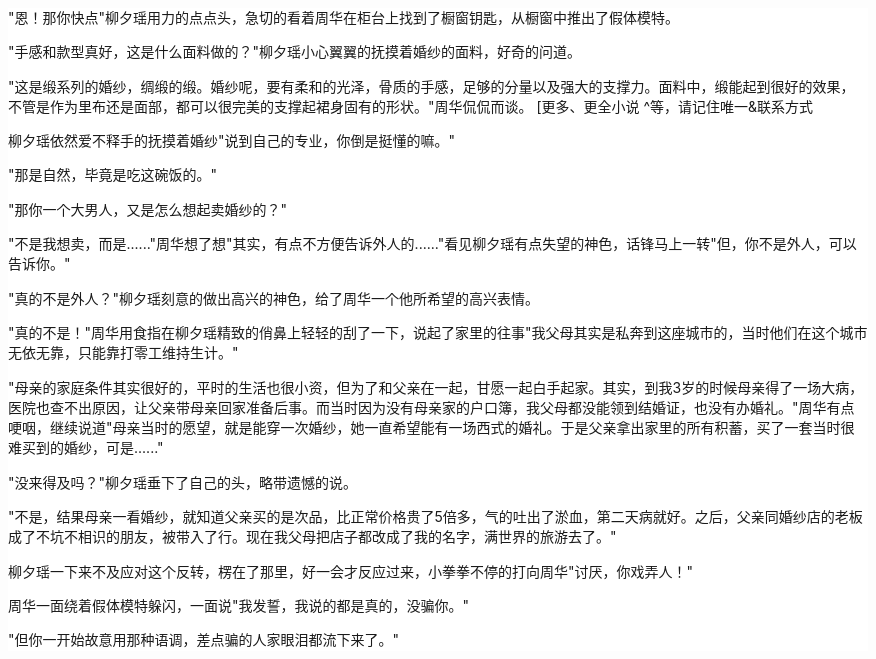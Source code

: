 

"恩！那你快点"柳夕瑶用力的点点头，急切的看着周华在柜台上找到了橱窗钥匙，从橱窗中推出了假体模特。





"手感和款型真好，这是什么面料做的？"柳夕瑶小心翼翼的抚摸着婚纱的面料，好奇的问道。



"这是缎系列的婚纱，绸缎的缎。婚纱呢，要有柔和的光泽，骨质的手感，足够的分量以及强大的支撑力。面料中，缎能起到很好的效果，不管是作为里布还是面部，都可以很完美的支撑起裙身固有的形状。"周华侃侃而谈。 [更多、更全小说 ^等，请记住唯一&联系方式



柳夕瑶依然爱不释手的抚摸着婚纱"说到自己的专业，你倒是挺懂的嘛。"



"那是自然，毕竟是吃这碗饭的。"





"那你一个大男人，又是怎么想起卖婚纱的？"



"不是我想卖，而是......"周华想了想"其实，有点不方便告诉外人的......"看见柳夕瑶有点失望的神色，话锋马上一转"但，你不是外人，可以告诉你。"



"真的不是外人？"柳夕瑶刻意的做出高兴的神色，给了周华一个他所希望的高兴表情。





"真的不是！"周华用食指在柳夕瑶精致的俏鼻上轻轻的刮了一下，说起了家里的往事"我父母其实是私奔到这座城市的，当时他们在这个城市无依无靠，只能靠打零工维持生计。"



"母亲的家庭条件其实很好的，平时的生活也很小资，但为了和父亲在一起，甘愿一起白手起家。其实，到我3岁的时候母亲得了一场大病，医院也查不出原因，让父亲带母亲回家准备后事。而当时因为没有母亲家的户口簿，我父母都没能领到结婚证，也没有办婚礼。"周华有点哽咽，继续说道"母亲当时的愿望，就是能穿一次婚纱，她一直希望能有一场西式的婚礼。于是父亲拿出家里的所有积蓄，买了一套当时很难买到的婚纱，可是......"



"没来得及吗？"柳夕瑶垂下了自己的头，略带遗憾的说。



"不是，结果母亲一看婚纱，就知道父亲买的是次品，比正常价格贵了5倍多，气的吐出了淤血，第二天病就好。之后，父亲同婚纱店的老板成了不坑不相识的朋友，被带入了行。现在我父母把店子都改成了我的名字，满世界的旅游去了。"





柳夕瑶一下来不及应对这个反转，楞在了那里，好一会才反应过来，小拳拳不停的打向周华"讨厌，你戏弄人！"





周华一面绕着假体模特躲闪，一面说"我发誓，我说的都是真的，没骗你。"





"但你一开始故意用那种语调，差点骗的人家眼泪都流下来了。"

___

**Try it**
Could you output every record above exactly as written, leaving out the pictures?

**Reply to the exercise**
Source code

: 

"恩！那你快点"柳夕瑶用力的点点头，急切的看着周华在柜台上找到了橱窗钥匙，从橱窗中推出了假体模特。





"手感和款型真好，这是什么面料做的？"柳夕瑶小心翼翼的抚摸着婚纱的面料，好奇的问道。



"这是缎系列的婚纱，绸缎的缎。婚纱呢，要有柔和的光泽，骨质的手感，足够的分量以及强大的支撑力。面料中，缎能起到很好的效果，不管是作为里布还是面部，都可以很完美的支撑起裙身固有的形状。"周华侃侃而谈。 [更多、更全小说 ^等，请记住唯一&联系方式



柳夕瑶依然爱不释手的抚摸着婚纱"说到自己的专业，你倒是挺懂的嘛。"



"那是自然，毕竟是吃这碗饭的。"





"那你一个大男人，又是怎么想起卖婚纱的？"



"不是我想卖，而是......"周华想了想"其实，有点不方便告诉外人的......"看见柳夕瑶有点失望的神色，话锋马上一转"但，你不是外人，可以告诉你。"



"真的不是外人？"柳夕瑶刻意的做出高兴的神色，给了周华一个他所希望的高兴表情。





"真的不是！"周华用食指在柳夕瑶精致的俏鼻上轻轻的刮了一下，说起了家里的往事"我父母其实是私奔到这座城市的，当时他们在这个城市无依无靠，只能靠打零工维持生计。"



"母亲的家庭条件其实很好的，平时的生活也很小资，但为了和父亲在一起，甘愿一起白手起家。其实，到我3岁的时候母亲得了一场大病，医院也查不出原因，让父亲带母亲回家准备后事。而当时因为没有母亲家的户口簿，我父母都没能领到结婚证，也没有办婚礼。"周华有点哽咽，继续说道"母亲当时的愿望，就是能穿一次婚纱，她一直希望能有一场西式的婚礼。于是父亲拿出家里的所有积蓄，买了一套当时很难买到的婚纱，可是......"



"没来得及吗？"柳夕瑶垂下了自己的头，略带遗憾的说。



"不是，结果母亲一看婚纱，就知道父亲买的是次品，比正常价格贵了5倍多，气的吐出了淤血，第二天病就好。之后，父亲同婚纱店的老板成了不坑不相识的朋友，被带入了行。现在我父母把店子都改成了我的名字，满世界的旅游去了。"





柳夕瑶一下来不及应对这个反转，楞在了那里，好一会才反应过来，小拳拳不停的打向周华"讨厌，你戏弄人！"





周华一面绕着假体模特躲闪，一面说"我发誓，我说的都是真的，没骗你。"





"但你一开始故意用那种语调，差点骗的人家眼泪都流下来了。"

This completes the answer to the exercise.